In Harry Potter and the Goblet of Fire, Hermione Granger becomes an activist for house-elves. She observes how Winky the house-elf is treated roughly and immediately dismissed by her owner Bartemius Crouch for a crime she did not commit. This injustice leads Hermione to take up the fight for racial equality in the wizarding world, but J.K. Rowling does more than teach young audiences to take a stand when you see something wrong going on in your community. She teaches us that the fight for social justice is an uphill struggle that does not lead to immediate change. Hermione learns this lesson when she meets resistance in the form of the status quo with regard to the role of house elves and the fact that house-elves do not feel their oppression.

When Hermione hears that Hogwarts employs house-elves without pay or benefits, she launches a grassroots campaign to promote change. She creates the organization S.P.E.W. (Society for the Promotion of Elfish Welfare). The aim of this society is to “secure house-elves fair wages and working conditions.” (225) Hermione attempts to rally students to create reform in the school, but she is told every time that she is on the wrong side of the issue. When Hermione explains how house-elf enslavement in the wizarding world goes back centuries, Ron Weasley responds, “Hermione — open your ears. They. Like. It. They like being enslaved!” (224) Even Hagrid, known for his love for magical creatures, explains, “I’m not sayin’ there isn’t the odd elf who’d take freedom, but yeh’ll never persuade most of ‘em ter do it — no, nothin’ doin’, Hermione.” (265) Hermione’s words fall on deaf ears precisely because of what she mentions to Ron: house-elf enslavement goes back centuries. In the eyes of the wizarding community, that is just the way it is. You cannot expect to easily change an idea that is considered normal and a part of everyday life. Ron and Hagrid’s words point to another problem: house-elves love their enslavement.

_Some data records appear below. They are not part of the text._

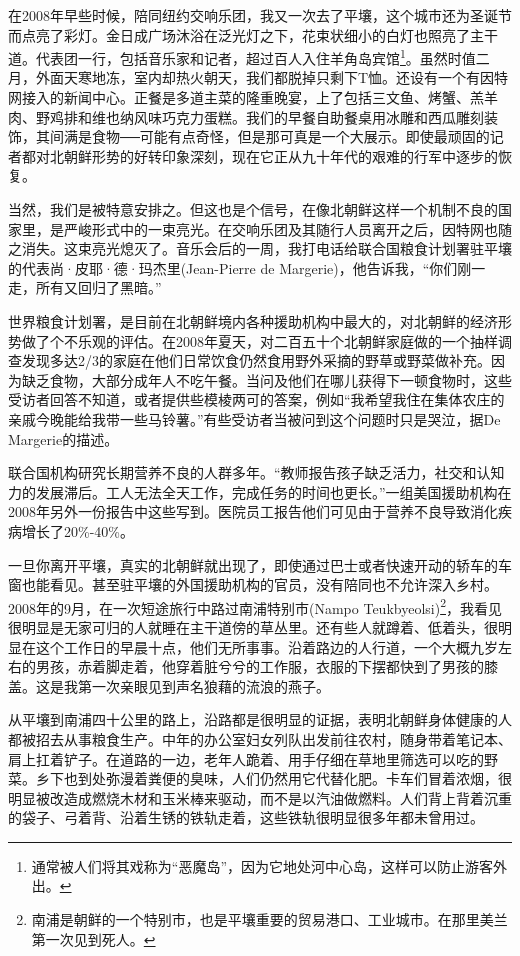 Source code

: 在2008年早些时候，陪同纽约交响乐团，我又一次去了平壤，这个城市还为圣诞节而点亮了彩灯。金日成广场沐浴在泛光灯之下，花束状细小的白灯也照亮了主干道。代表团一行，包括音乐家和记者，超过百人入住羊角岛宾馆\footnote{通常被人们将其戏称为“恶魔岛”，因为它地处河中心岛，这样可以防止游客外出。}。虽然时值二月，外面天寒地冻，室内却热火朝天，我们都脱掉只剩下T恤。还设有一个有因特网接入的新闻中心。正餐是多道主菜的隆重晚宴，上了包括三文鱼、烤蟹、羔羊肉、野鸡排和维也纳风味巧克力蛋糕。我们的早餐自助餐桌用冰雕和西瓜雕刻装饰，其间满是食物──可能有点奇怪，但是那可真是一个大展示。即使最顽固的记者都对北朝鲜形势的好转印象深刻，现在它正从九十年代的艰难的行军中逐步的恢复。

当然，我们是被特意安排之。但这也是个信号，在像北朝鲜这样一个机制不良的国家里，是严峻形式中的一束亮光。在交响乐团及其随行人员离开之后，因特网也随之消失。这束亮光熄灭了。音乐会后的一周，我打电话给联合国粮食计划署驻平壤的代表尚·皮耶·德·玛杰里(Jean-Pierre de Margerie)，他告诉我，“你们刚一走，所有又回归了黑暗。”

世界粮食计划署，是目前在北朝鲜境内各种援助机构中最大的，对北朝鲜的经济形势做了个不乐观的评估。在2008年夏天，对二百五十个北朝鲜家庭做的一个抽样调查发现多达2/3的家庭在他们日常饮食仍然食用野外采摘的野草或野菜做补充。因为缺乏食物，大部分成年人不吃午餐。当问及他们在哪儿获得下一顿食物时，这些受访者回答不知道，或者提供些模棱两可的答案，例如“我希望我住在集体农庄的亲戚今晚能给我带一些马铃薯。”有些受访者当被问到这个问题时只是哭泣，据De Margerie的描述。

联合国机构研究长期营养不良的人群多年。“教师报告孩子缺乏活力，社交和认知力的发展滞后。工人无法全天工作，完成任务的时间也更长。”一组美国援助机构在2008年另外一份报告中这些写到。医院员工报告他们可见由于营养不良导致消化疾病增长了20\%-40\%。

一旦你离开平壤，真实的北朝鲜就出现了，即使通过巴士或者快速开动的轿车的车窗也能看见。甚至驻平壤的外国援助机构的官员，没有陪同也不允许深入乡村。2008年的9月，在一次短途旅行中路过南浦特别市(Nampo Teukbyeolsi)\footnote{南浦是朝鲜的一个特别市，也是平壤重要的贸易港口、工业城市。在那里美兰第一次见到死人。}，我看见很明显是无家可归的人就睡在主干道傍的草丛里。还有些人就蹲着、低着头，很明显在这个工作日的早晨十点，他们无所事事。沿着路边的人行道，一个大概九岁左右的男孩，赤着脚走着，他穿着脏兮兮的工作服，衣服的下摆都快到了男孩的膝盖。这是我第一次亲眼见到声名狼藉的流浪的燕子。

从平壤到南浦四十公里的路上，沿路都是很明显的证据，表明北朝鲜身体健康的人都被招去从事粮食生产。中年的办公室妇女列队出发前往农村，随身带着笔记本、肩上扛着铲子。在道路的一边，老年人跪着、用手仔细在草地里筛选可以吃的野菜。乡下也到处弥漫着粪便的臭味，人们仍然用它代替化肥。卡车们冒着浓烟，很明显被改造成燃烧木材和玉米棒来驱动，而不是以汽油做燃料。人们背上背着沉重的袋子、弓着背、沿着生锈的铁轨走着，这些铁轨很明显很多年都未曾用过。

Hermione not only has to change the minds of the entire wizarding community; she also needs to convince the oppressed of their oppression. House-elves love to serve. Fred and George Weasley, when visiting the kitchens of Hogwarts, observe that they look “happy” and “think they’ve got the best job in the world.” (239) Harry Potter and the gang confirm these observations when they visit the kitchens. The house-elves, upon seeing them,“came trotting up. . . bearing a large silver tray laden with a teapot, cups for Harry, Ron, and Hermione, a milk jug, and a large plate of biscuits.” (377) Service is hardwired into the house-elves. When Dobby, the house-elf freed by Harry Potter, mentions how he is enjoying his freedom, the house-elves “started edging away from Dobby, as though he were carrying something contagious.” (378) How can Hermione fight for the freedom of house-elves when they hate the very mention of it? Even Dobby, a lover of freedom, reverts back to his servant ways. When he calls the Malfoys “bad masters,” (381) he seems okay at first but suddenly starts calling himself bad and banging himself on the head. Dobby is incapable, despite being free to do and say as he please, to freely express himself without shock and a feeling of wrongdoing. Dobby’s self-punishment points to how deep this institution runs. This institution has its intricate web in the psyche of house-elves. Hermione will have a tough time liberating the oppressed if they love their oppression and balk at the idea of freedom.

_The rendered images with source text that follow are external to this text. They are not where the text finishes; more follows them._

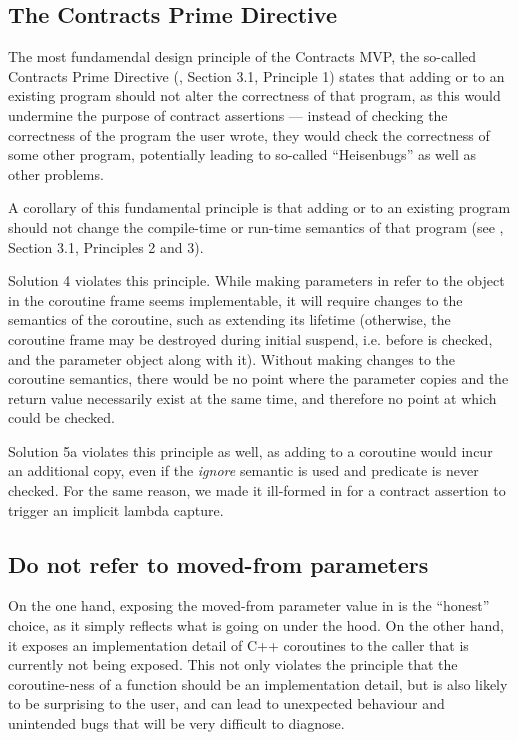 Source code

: \subsection{The Contracts Prime Directive}

The most fundamendal design principle of the Contracts MVP, the so-called Contracts Prime Directive (\cite{P2900R8}, Section 3.1, Principle 1) states that adding  or  to an existing program should not alter the correctness of that program, as this would undermine the purpose of contract assertions --- instead of checking the correctness of the program the user wrote, they would check the correctness of some other program, potentially leading to so-called ``Heisenbugs'' as well as other problems.

A corollary of this fundamental principle is that adding  or  to an existing program should not change the compile-time or run-time semantics of that program (see \cite{P2900R8}, Section 3.1, Principles 2 and 3).

Solution 4 violates this principle. While making parameters in  refer to the object in the coroutine frame seems implementable, it will require changes to the semantics of the coroutine, such as extending its lifetime (otherwise, the coroutine frame may be destroyed during initial suspend, i.e. before  is checked, and the parameter object along with it). Without making changes to the coroutine semantics, there would be no point where the parameter copies and the return value necessarily exist at the same time, and therefore no point at which  could be checked.

Solution 5a violates this principle as well, as adding  to a coroutine would incur an additional copy, even if the \emph{ignore} semantic is used and predicate is never checked. For the same reason, we made it ill-formed in \cite{P2900R8} for a contract assertion to trigger an implicit lambda capture.

\subsection{Do not refer to moved-from  parameters}

On the one hand, exposing the moved-from parameter value in  is the ``honest'' choice, as it simply reflects what is going on under the hood. On the other hand, it exposes an implementation detail of C++ coroutines to the caller that is currently not being exposed. This not only violates the principle that the coroutine-ness of a function should be an implementation detail, but is also likely to be surprising to the user, and can lead to unexpected behaviour and unintended bugs that will be very difficult to diagnose.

Hermione Granger’s struggle to promote house-elf rights is the struggle for social justice. It is a constant battle that requires, to borrow Professor Moody’s words, constant vigilance. If we are not vigilant and accept things as they are without question, like Ron, that is how systems of oppression are allowed to take root in society and flourish. The battle is not easy. It is a gradual, uphill battle. Hermione learns that change is not going to happen overnight. It will require dismantling an institution that has thrived for centuries and changing ideas that society views as the natural order of things. Tough lesson aside, Rowling does an excellent job of providing young readers with a role model who questions what society deems as normal and challenges injustice when it rears its ugly countenance. In other words, Hermione Granger is woke as fuck.